表題番号:2023C-671 日付:2024/02/06
研究課題誘電体光プローブによるナノ微粒子制御の研究
研究者所属(当時) 資格 氏名
(代表者) 理工学術院 大学院情報生産システム研究科 教授 坪川 信
研究成果概要
光ピンセットと呼ばれるナノ粒子捕捉、移送は、レーザ 光がもたらす光力(散乱力と勾配力)に基づいているが、通常、勾配力は散乱力に比べて小さいため、安定した粒子捕捉や移送には、散乱力と均衡しうる勾配力が必要である。そのためにはナノサイズ空間内に光強度の急峻な変化を作り出し、かつその強度分布(ホットスポット)を空間移動することが要求される。従来、多くの事例ではプラズモニック導波路やフォトニック結晶構造を埋め込んだ複雑な光導波路が用いられてきたが、熱問題や製造困難など問題を有し、安定した捕捉や長距離粒子移送が実現されていなかった。
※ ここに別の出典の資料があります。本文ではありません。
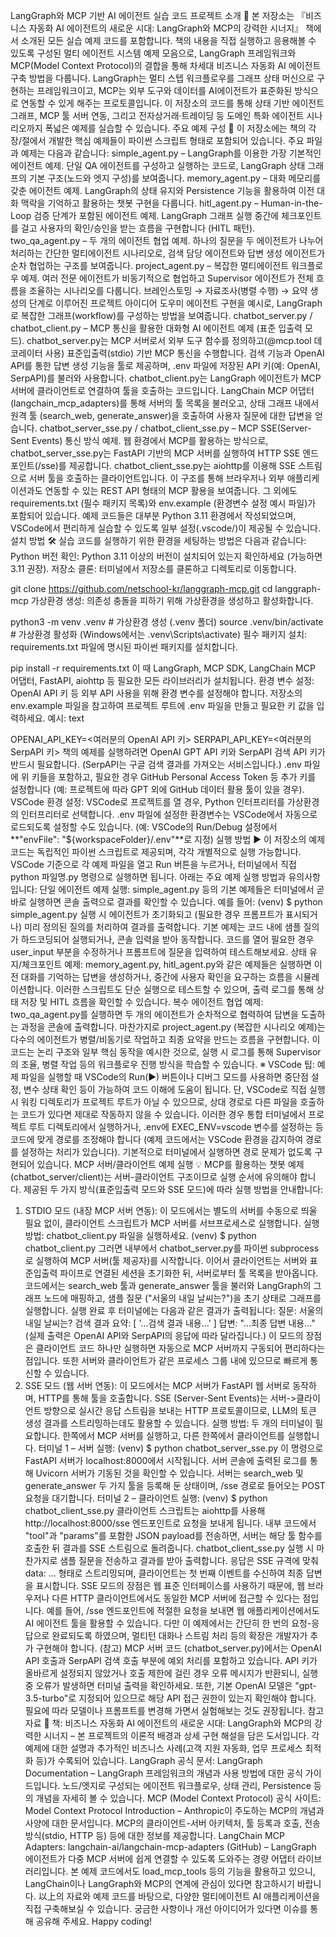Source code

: LangGraph와 MCP 기반 AI 에이전트 실습 코드
프로젝트 소개 🚀
본 저장소는 『비즈니스 자동화 AI 에이전트의 새로운 시대: LangGraph와 MCP의 강력한 시너지』 책에서 소개된 모든 실습 예제 코드를 포함합니다. 책의 내용을 직접 실행하고 응용해볼 수 있도록 구성된 멀티 에이전트 시스템 예제 모음으로, LangGraph 프레임워크와 MCP(Model Context Protocol)의 결합을 통해 차세대 비즈니스 자동화 AI 에이전트 구축 방법을 다룹니다.
LangGraph는 멀티 스텝 워크플로우를 그래프 상태 머신으로 구현하는 프레임워크이고, MCP는 외부 도구와 데이터를 AI에이전트가 표준화된 방식으로 연동할 수 있게 해주는 프로토콜입니다. 이 저장소의 코드를 통해 상태 기반 에이전트 그래프, MCP 툴 서버 연동, 그리고 전자상거래·트레이딩 등 도메인 특화 에이전트 시나리오까지 폭넓은 예제를 실습할 수 있습니다.
주요 예제 구성 📂
이 저장소에는 책의 각 장/절에서 개발한 핵심 예제들이 파이썬 스크립트 형태로 포함되어 있습니다. 주요 파일과 예제는 다음과 같습니다:
simple_agent.py – LangGraph를 이용한 가장 기본적인 에이전트 예제. 단일 QA 에이전트를 구성하고 실행하는 코드로, LangGraph 상태 그래프의 기본 구조(노드와 엣지 구성)를 보여줍니다.
memory_agent.py – 대화 메모리를 갖춘 에이전트 예제. LangGraph의 상태 유지와 Persistence 기능을 활용하여 이전 대화 맥락을 기억하고 활용하는 챗봇 구현을 다룹니다.
hitl_agent.py – Human-in-the-Loop 검증 단계가 포함된 에이전트 예제. LangGraph 그래프 실행 중간에 체크포인트를 걸고 사용자의 확인/승인을 받는 흐름을 구현합니다 (HITL 패턴).
two_qa_agent.py – 두 개의 에이전트 협업 예제. 하나의 질문을 두 에이전트가 나누어 처리하는 간단한 멀티에이전트 시나리오로, 검색 담당 에이전트와 답변 생성 에이전트가 순차 협업하는 구조를 보여줍니다.
project_agent.py – 복잡한 멀티에이전트 워크플로우 예제. 여러 전문 에이전트가 비동기적으로 협업하고 Supervisor 에이전트가 전체 흐름을 조율하는 시나리오를 다룹니다. 브레인스토밍 → 자료조사(병렬 수행) → 요약 생성의 단계로 이루어진 프로젝트 아이디어 도우미 에이전트 구현을 예시로, LangGraph로 복잡한 그래프(workflow)를 구성하는 방법을 보여줍니다.
chatbot_server.py / chatbot_client.py – MCP 통신을 활용한 대화형 AI 에이전트 예제 (표준 입출력 모드). chatbot_server.py는 MCP 서버로서 외부 도구 함수를 정의하고(@mcp.tool 데코레이터 사용) 표준입출력(stdio) 기반 MCP 통신을 수행합니다. 검색 기능과 OpenAI API를 통한 답변 생성 기능을 툴로 제공하며, .env 파일에 저장된 API 키(예: OpenAI, SerpAPI)를 불러와 사용합니다. chatbot_client.py는 LangGraph 에이전트가 MCP 서버에 클라이언트로 연결하여 툴을 호출하는 코드입니다. LangChain MCP 어댑터(langchain_mcp_adapters)를 통해 서버의 툴 목록을 불러오고, 상태 그래프 내에서 원격 툴 (search_web, generate_answer)을 호출하여 사용자 질문에 대한 답변을 얻습니다.
chatbot_server_sse.py / chatbot_client_sse.py – MCP SSE(Server-Sent Events) 통신 방식 예제. 웹 환경에서 MCP를 활용하는 방식으로, chatbot_server_sse.py는 FastAPI 기반의 MCP 서버를 실행하여 HTTP SSE 엔드포인트(/sse)를 제공합니다. chatbot_client_sse.py는 aiohttp를 이용해 SSE 스트림으로 서버 툴을 호출하는 클라이언트입니다. 이 구조를 통해 브라우저나 외부 애플리케이션과도 연동할 수 있는 REST API 형태의 MCP 활용을 보여줍니다.
그 외에도 requirements.txt (필수 패키지 목록)와 env.example (환경변수 설정 예시 파일)가 포함되어 있습니다. 예제 코드들은 대부분 Python 3.11 환경에서 작성되었으며, VSCode에서 편리하게 실습할 수 있도록 일부 설정(.vscode/)이 제공될 수 있습니다.
설치 방법 🛠
실습 코드를 실행하기 위한 환경을 세팅하는 방법은 다음과 같습니다:
Python 버전 확인: Python 3.11 이상의 버전이 설치되어 있는지 확인하세요 (가능하면 3.11 권장).
저장소 클론: 터미널에서 저장소를 클론하고 디렉토리로 이동합니다.

git clone https://github.com/netschool-kr/langgraph-mcp.git
cd langgraph-mcp
가상환경 생성: 의존성 충돌을 피하기 위해 가상환경을 생성하고 활성화합니다.

python3 -m venv .venv   # 가상환경 생성 (.venv 폴더)
source .venv/bin/activate   # 가상환경 활성화 (Windows에서는 .venv\Scripts\activate)
필수 패키지 설치: requirements.txt 파일에 명시된 파이썬 패키지를 설치합니다.

pip install -r requirements.txt
이 때 LangGraph, MCP SDK, LangChain MCP 어댑터, FastAPI, aiohttp 등 필요한 모든 라이브러리가 설치됩니다.
환경 변수 설정: OpenAI API 키 등 외부 API 사용을 위해 환경 변수를 설정해야 합니다. 저장소의 env.example 파일을 참고하여 프로젝트 루트에 .env 파일을 만들고 필요한 키 값을 입력하세요. 예시:
text

OPENAI_API_KEY=<여러분의 OpenAI API 키>
SERPAPI_API_KEY=<여러분의 SerpAPI 키>
책의 예제를 실행하려면 OpenAI GPT API 키와 SerpAPI 검색 API 키가 반드시 필요합니다. (SerpAPI는 구글 검색 결과를 가져오는 서비스입니다.) .env 파일에 위 키들을 포함하고, 필요한 경우 GitHub Personal Access Token 등 추가 키를 설정합니다 (예: 프로젝트에 따라 GPT 외에 GitHub 데이터 활용 툴이 있을 경우).
VSCode 환경 설정: VSCode로 프로젝트를 열 경우, Python 인터프리터를 가상환경의 인터프리터로 선택합니다. .env 파일에 설정한 환경변수는 VSCode에서 자동으로 로드되도록 설정할 수도 있습니다. (예: VSCode의 Run/Debug 설정에서 **"envFile": "${workspaceFolder}/.env"**로 지정)
실행 방법 ▶️
이 저장소의 예제 코드는 독립적인 파이썬 스크립트로 제공되며, 각각 개별적으로 실행 가능합니다. VSCode 기준으로 각 예제 파일을 열고 Run 버튼을 누르거나, 터미널에서 직접 python 파일명.py 명령으로 실행하면 됩니다. 아래는 주요 예제 실행 방법과 유의사항입니다:
단일 에이전트 예제 실행: simple_agent.py 등의 기본 예제들은 터미널에서 곧바로 실행하면 콘솔 출력으로 결과를 확인할 수 있습니다. 예를 들어:
(venv) $ python simple_agent.py
실행 시 에이전트가 초기화되고 (필요한 경우 프롬프트가 표시되거나) 미리 정의된 질의를 처리하여 결과를 출력합니다. 기본 예제는 코드 내에 샘플 질의가 하드코딩되어 실행되거나, 콘솔 입력을 받아 동작합니다. 코드를 열어 필요한 경우 user_input 부분을 수정하거나 프롬프트에 질문을 입력하여 테스트해보세요.
상태 유지/체크포인트 예제: memory_agent.py, hitl_agent.py와 같은 예제들은 실행하면 이전 대화를 기억하는 답변을 생성하거나, 중간에 사용자 확인을 요구하는 흐름을 시뮬레이션합니다. 이러한 스크립트도 단순 실행으로 테스트할 수 있으며, 출력 로그를 통해 상태 저장 및 HITL 흐름을 확인할 수 있습니다.
복수 에이전트 협업 예제: two_qa_agent.py를 실행하면 두 개의 에이전트가 순차적으로 협력하여 답변을 도출하는 과정을 콘솔에 출력합니다. 마찬가지로 project_agent.py (복잡한 시나리오 예제)는 다수의 에이전트가 병렬/비동기로 작업하고 최종 요약을 만드는 흐름을 구현합니다. 이 코드는 논리 구조와 일부 핵심 동작을 예시한 것으로, 실행 시 로그를 통해 Supervisor의 조율, 병렬 작업 등의 워크플로우 진행 방식을 학습할 수 있습니다.
※ VSCode 팁: 예제 파일을 실행할 때 VSCode의 Run(▶) 버튼이나 디버그 모드를 사용하면 중단점 설정, 변수 상태 확인 등이 가능하여 코드 이해에 도움이 됩니다. 단, VSCode로 직접 실행 시 워킹 디렉토리가 프로젝트 루트가 아닐 수 있으므로, 상대 경로로 다른 파일을 호출하는 코드가 있다면 제대로 작동하지 않을 수 있습니다. 이러한 경우 통합 터미널에서 프로젝트 루트 디렉토리에서 실행하거나, .env에 EXEC_ENV=vscode 변수를 설정하는 등 코드에 맞게 경로를 조정해야 합니다 (예제 코드에서는 VSCode 환경을 감지하여 경로를 설정하는 처리가 있습니다). 기본적으로 터미널에서 실행하면 경로 문제가 없도록 구현되어 있습니다.
MCP 서버/클라이언트 예제 실행 💡
MCP를 활용하는 챗봇 예제(chatbot_server/client)는 서버-클라이언트 구조이므로 실행 순서에 유의해야 합니다. 제공된 두 가지 방식(표준입출력 모드와 SSE 모드)에 따라 실행 방법을 안내합니다:
1) STDIO 모드 (내장 MCP 서버 연동):
이 모드에서는 별도의 서버를 수동으로 띄울 필요 없이, 클라이언트 스크립트가 MCP 서버를 서브프로세스로 실행합니다.
실행 방법: chatbot_client.py 파일을 실행하세요.
(venv) $ python chatbot_client.py
그러면 내부에서 chatbot_server.py를 파이썬 subprocess로 실행하여 MCP 서버(툴 제공자)를 시작합니다. 이어서 클라이언트는 서버와 표준입출력 파이프로 연결된 세션을 초기화한 뒤, 서버로부터 툴 목록을 받아옵니다. 코드에서는 search_web 툴과 generate_answer 툴을 불러와 LangGraph의 그래프 노드에 매핑하고, 샘플 질문 ("서울의 내일 날씨는?")을 초기 상태로 그래프를 실행합니다.
실행 완료 후 터미널에는 다음과 같은 결과가 출력됩니다:
질문: 서울의 내일 날씨는?
검색 결과 요약: [ '...검색 결과 내용...' ]
답변: "...최종 답변 내용..."
(실제 출력은 OpenAI API와 SerpAPI의 응답에 따라 달라집니다.) 이 모드의 장점은 클라이언트 코드 하나만 실행하면 자동으로 MCP 서버까지 구동되어 편리하다는 점입니다. 또한 서버와 클라이언트가 같은 프로세스 그룹 내에 있으므로 빠르게 통신할 수 있습니다.
2) SSE 모드 (웹 서버 연동):
이 모드에서는 MCP 서버가 FastAPI 웹 서버로 동작하며, HTTP를 통해 툴을 호출합니다. SSE (Server-Sent Events)는 서버->클라이언트 방향으로 실시간 응답 스트림을 보내는 HTTP 프로토콜이므로, LLM의 토큰 생성 결과를 스트리밍하는데도 활용할 수 있습니다.
실행 방법: 두 개의 터미널이 필요합니다. 한쪽에서 MCP 서버를 실행하고, 다른 한쪽에서 클라이언트를 실행합니다.
터미널 1 – 서버 실행:
(venv) $ python chatbot_server_sse.py
이 명령으로 FastAPI 서버가 localhost:8000에서 시작됩니다. 서버 콘솔에 출력된 로그를 통해 Uvicorn 서버가 기동된 것을 확인할 수 있습니다. 서버는 search_web 및 generate_answer 두 가지 툴을 등록해 둔 상태이며, /sse 경로로 들어오는 POST 요청을 대기합니다.
터미널 2 – 클라이언트 실행:
(venv) $ python chatbot_client_sse.py
클라이언트 스크립트는 aiohttp를 사용해 http://localhost:8000/sse 엔드포인트로 요청을 보내게 됩니다. 내부 코드에서 "tool"과 "params"를 포함한 JSON payload를 전송하면, 서버는 해당 툴 함수를 호출한 뒤 결과를 SSE 스트림으로 돌려줍니다. chatbot_client_sse.py 실행 시 마찬가지로 샘플 질문을 전송하고 결과를 받아 출력합니다. 응답은 SSE 규격에 맞춰 data: ... 형태로 스트리밍되며, 클라이언트는 첫 번째 이벤트를 수신하여 최종 답변을 표시합니다.
SSE 모드의 장점은 웹 표준 인터페이스를 사용하기 때문에, 웹 브라우저나 다른 HTTP 클라이언트에서도 동일한 MCP 서버에 접근할 수 있다는 점입니다. 예를 들어, /sse 엔드포인트에 적절한 요청을 보내면 웹 애플리케이션에서도 AI 에이전트 툴을 활용할 수 있습니다. 다만 이 예제에서는 간단히 한 번의 요청-응답으로 완료되도록 하였으며, 멀티턴 대화나 스트림 처리 등의 확장은 개발자가 추가 구현해야 합니다.
(참고) MCP 서버 코드 (chatbot_server.py)에서는 OpenAI API 호출과 SerpAPI 검색 호출 부분에 예외 처리를 포함하고 있습니다. API 키가 올바르게 설정되지 않았거나 호출 제한에 걸린 경우 오류 메시지가 반환되니, 실행 중 오류가 발생하면 터미널 출력을 확인하세요. 또한, 기본 OpenAI 모델은 "gpt-3.5-turbo"로 지정되어 있으므로 해당 API 접근 권한이 있는지 확인해야 합니다. 필요에 따라 모델이나 프롬프트를 변경해 가면서 실험해보는 것도 권장됩니다.
참고 자료 📖
책: 비즈니스 자동화 AI 에이전트의 새로운 시대: LangGraph와 MCP의 강력한 시너지 – 본 프로젝트의 이론적 배경과 상세 구현 해설을 담은 도서입니다. 각 예제에 대한 설명과 추가적인 비즈니스 사례(고객 지원 자동화, 업무 프로세스 최적화 등)가 수록되어 있습니다.
LangGraph 공식 문서: LangGraph Documentation – LangGraph 프레임워크의 개념과 사용 방법에 대한 공식 가이드입니다. 노드/엣지로 구성되는 에이전트 워크플로우, 상태 관리, Persistence 등의 개념을 자세히 볼 수 있습니다.
MCP (Model Context Protocol) 공식 사이트: Model Context Protocol Introduction – Anthropic이 주도하는 MCP의 개념과 사양에 대한 문서입니다. MCP의 클라이언트-서버 아키텍처, 툴 등록과 호출, 전송 방식(stdio, HTTP 등) 등에 대한 정보를 제공합니다.
LangChain MCP Adapters: langchain-ai/langchain-mcp-adapters (GitHub) – LangGraph 에이전트가 다중 MCP 서버에 쉽게 연결할 수 있도록 도와주는 경량 어댑터 라이브러리입니다. 본 예제 코드에서도 load_mcp_tools 등의 기능을 활용하고 있으니, LangChain이나 LangGraph와 MCP의 연계에 관심이 있다면 참고하시기 바랍니다.
以上의 자료와 예제 코드를 바탕으로, 다양한 멀티에이전트 AI 애플리케이션을 직접 구축해보실 수 있습니다. 궁금한 사항이나 개선 아이디어가 있다면 이슈를 통해 공유해 주세요. Happy coding! 
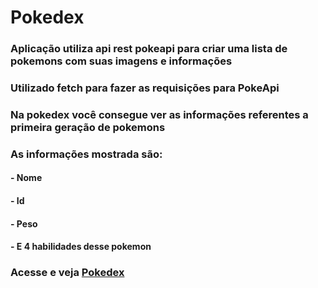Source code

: # Pokedex
### Aplicação utiliza api rest pokeapi para criar uma lista de pokemons com suas imagens e informações

### Utilizado fetch para fazer as requisições para PokeApi

### Na pokedex você consegue ver as informações referentes a primeira geração de pokemons

### As informações mostrada são:
#### - Nome
#### - Id
#### - Peso
#### - E 4 habilidades desse pokemon

### Acesse e veja [Pokedex](https://graciano-b-l-junior.github.io/pokedex/)
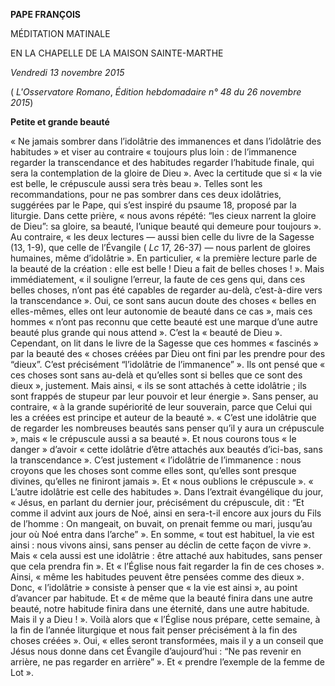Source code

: **PAPE FRANÇOIS**

MÉDITATION MATINALE

EN LA CHAPELLE DE LA MAISON SAINTE-MARTHE

*Vendredi 13 novembre 2015*

( *L'Osservatore Romano*, *Édition hebdomadaire n° 48 du 26 novembre 2015*)

**Petite et grande beauté**

« Ne jamais sombrer dans l’idolâtrie des immanences et dans l’idolâtrie des habitudes » et viser au contraire « toujours plus loin : de l’immanence regarder la transcendance et des habitudes regarder l’habitude finale, qui sera la contemplation de la gloire de Dieu ». Avec la certitude que si « la vie est belle, le crépuscule aussi sera très beau ». Telles sont les recommandations, pour ne pas sombrer dans ces deux idolâtries, suggérées par le Pape, qui s’est inspiré du psaume 18, proposé par la liturgie. Dans cette prière, « nous avons répété: “les cieux narrent la gloire de Dieu”: sa gloire, sa beauté, l’unique beauté qui demeure pour toujours ». Au contraire, « les deux lectures — aussi bien celle du livre de la Sagesse (13, 1-9), que celle de l’Évangile ( *Lc* 17, 26-37) — nous parlent de gloires humaines, même d’idolâtrie ». En particulier, « la première lecture parle de la beauté de la création : elle est belle ! Dieu a fait de belles choses ! ». Mais immédiatement, « il souligne l’erreur, la faute de ces gens qui, dans ces belles choses, n’ont pas été capables de regarder au-delà, c’est-à-dire vers la transcendance ». Oui, ce sont sans aucun doute des choses « belles en elles-mêmes, elles ont leur autonomie de beauté dans ce cas », mais ces hommes « n’ont pas reconnu que cette beauté est une marque d’une autre beauté plus grande qui nous attend ». C’est la « beauté de Dieu ». Cependant, on lit dans le livre de la Sagesse que ces hommes « fascinés » par la beauté des « choses créées par Dieu ont fini par les prendre pour des “dieux”. C’est précisément “l’idolâtrie de l’immanence” ». Ils ont pensé que « ces choses sont sans au-delà et qu’elles sont si belles que ce sont des dieux », justement. Mais ainsi, « ils se sont attachés à cette idolâtrie ; ils sont frappés de stupeur par leur pouvoir et leur énergie ». Sans penser, au contraire, « à la grande supériorité de leur souverain, parce que Celui qui les a créées est principe et auteur de la beauté ». « C’est une idolâtrie que de regarder les nombreuses beautés sans penser qu’il y aura un crépuscule », mais « le crépuscule aussi a sa beauté ». Et nous courons tous « le danger » d’avoir « cette idolâtrie d’être attachés aux beautés d’ici-bas, sans la transcendance ». C’est justement « l’idolâtrie de l’immanence : nous croyons que les choses sont comme elles sont, qu’elles sont presque divines, qu’elles ne finiront jamais ». Et « nous oublions le crépuscule ». « L’autre idolâtrie est celle des habitudes ». Dans l’extrait évangélique du jour, « Jésus, en parlant du dernier jour, précisément du crépuscule, dit : “Et comme il advint aux jours de Noé, ainsi en sera-t-il encore aux jours du Fils de l’homme : On mangeait, on buvait, on prenait femme ou mari, jusqu’au jour où Noé entra dans l’arche” ». En somme, « tout est habituel, la vie est ainsi : nous vivons ainsi, sans penser au déclin de cette façon de vivre ». Mais « cela aussi est une idolâtrie : être attaché aux habitudes, sans penser que cela prendra fin ». Et « l’Église nous fait regarder la fin de ces choses ». Ainsi, « même les habitudes peuvent être pensées comme des dieux ». Donc, « l’idolâtrie » consiste à penser que « la vie est ainsi », au point d’avancer par habitude. Et « de même que la beauté finira dans une autre beauté, notre habitude finira dans une éternité, dans une autre habitude. Mais il y a Dieu ! ». Voilà alors que « l’Église nous prépare, cette semaine, à la fin de l’année liturgique et nous fait penser précisément à la fin des choses créées ». Oui, « elles seront transformées, mais il y a un conseil que Jésus nous donne dans cet Évangile d’aujourd’hui : “Ne pas revenir en arrière, ne pas regarder en arrière” ». Et « prendre l’exemple de la femme de Lot ».
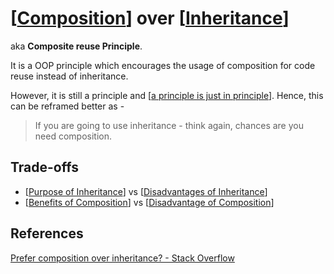 # [[Composition]] over [[Inheritance]]

aka **Composite reuse Principle**.

It is a OOP principle which encourages the usage of composition for code reuse instead of inheritance.

However, it is still a principle and [[a principle is just in principle]]. Hence, this can be reframed better as -

> If you are going to use inheritance - think again, chances are you need composition.

## Trade-offs

- [[Purpose of Inheritance]] vs [[Disadvantages of Inheritance]]
- [[Benefits of Composition]] vs [[Disadvantage of Composition]]

## References

[Prefer composition over inheritance? - Stack Overflow](https://stackoverflow.com/questions/49002/prefer-composition-over-inheritance)

[//begin]: # "Autogenerated link references for markdown compatibility"
[Composition]: Composition "Composition"
[Inheritance]: Inheritance "Inheritance"
[a principle is just in principle]: <a principle is just in principle> "a principle is just in principle"
[Purpose of Inheritance]: <Purpose of Inheritance> "Purpose of Inheritance"
[Disadvantages of Inheritance]: <Disadvantages of Inheritance> "Disadvantages of Inheritance"
[Benefits of Composition]: <Benefits of Composition> "Benefits of Composition"
[Disadvantage of Composition]: <Disadvantage of Composition> "Disadvantage of Composition"
[//end]: # "Autogenerated link references"
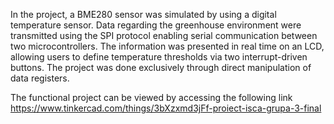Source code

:In the project, a BME280 sensor was simulated by using a digital temperature sensor. Data regarding the greenhouse environment were transmitted using the SPI protocol enabling serial communication between two microcontrollers.
The information was presented in real time on an LCD, allowing users to define temperature thresholds via two interrupt-driven buttons. The project was done exclusively through direct manipulation of data registers.

The functional project can be viewed by accessing the following link https://www.tinkercad.com/things/3bXzxmd3jFf-proiect-isca-grupa-3-final
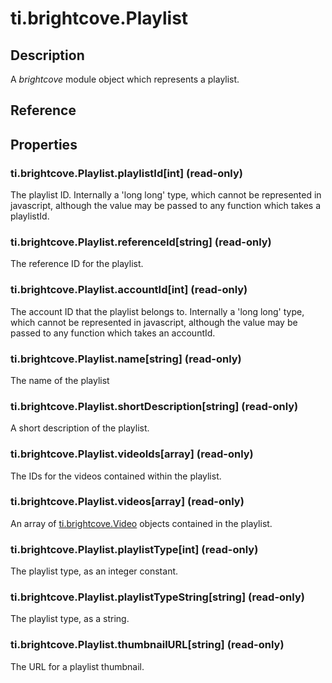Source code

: # ti.brightcove.Playlist

## Description

A _brightcove_ module object which represents a playlist.

## Reference

## Properties

### ti.brightcove.Playlist.playlistId[int] (read-only)

The playlist ID.  Internally a 'long long' type, which cannot be represented in javascript,
although the value may be passed to any function which takes a playlistId.

### ti.brightcove.Playlist.referenceId[string] (read-only)

The reference ID for the playlist.

### ti.brightcove.Playlist.accountId[int] (read-only)

The account ID that the playlist belongs to.  Internally a 'long long' type, which cannot be represented in javascript,
although the value may be passed to any function which takes an accountId.

### ti.brightcove.Playlist.name[string] (read-only)

The name of the playlist

### ti.brightcove.Playlist.shortDescription[string] (read-only)

A short description of the playlist.

### ti.brightcove.Playlist.videoIds[array] (read-only)

The IDs for the videos contained within the playlist.

### ti.brightcove.Playlist.videos[array] (read-only)

An array of [ti.brightcove.Video][] objects contained in the playlist.

### ti.brightcove.Playlist.playlistType[int] (read-only)

The playlist type, as an integer constant.

### ti.brightcove.Playlist.playlistTypeString[string] (read-only)

The playlist type, as a string.

### ti.brightcove.Playlist.thumbnailURL[string] (read-only)

The URL for a playlist thumbnail.

[ti.brightcove.Video]: video.html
我々は、全誘電体構造の高屈折率コントラストを持つボウタイコアマイクロ光ファイバが、ファイバ中心のナノサイズ領域に高い電界密度を発生することに着目し、微粒子がその領域に捕捉可能なことを示した。さらにレーザ波長もしくは入射角条件を変えることにより、長手方向に現れるホットスポット位置をシフトする手法を提案し、100 μmを超える双方向微粒子移送が実現できることを示した。また、従来、捕捉や移送が困難であった周囲溶液より低い低屈折率粒子に対しても、移送を可能にする階段型光導波路構造を提案し、粒子屈折率によるソーティングの可能性を提示した。これら成果は学術誌、会議において発表された。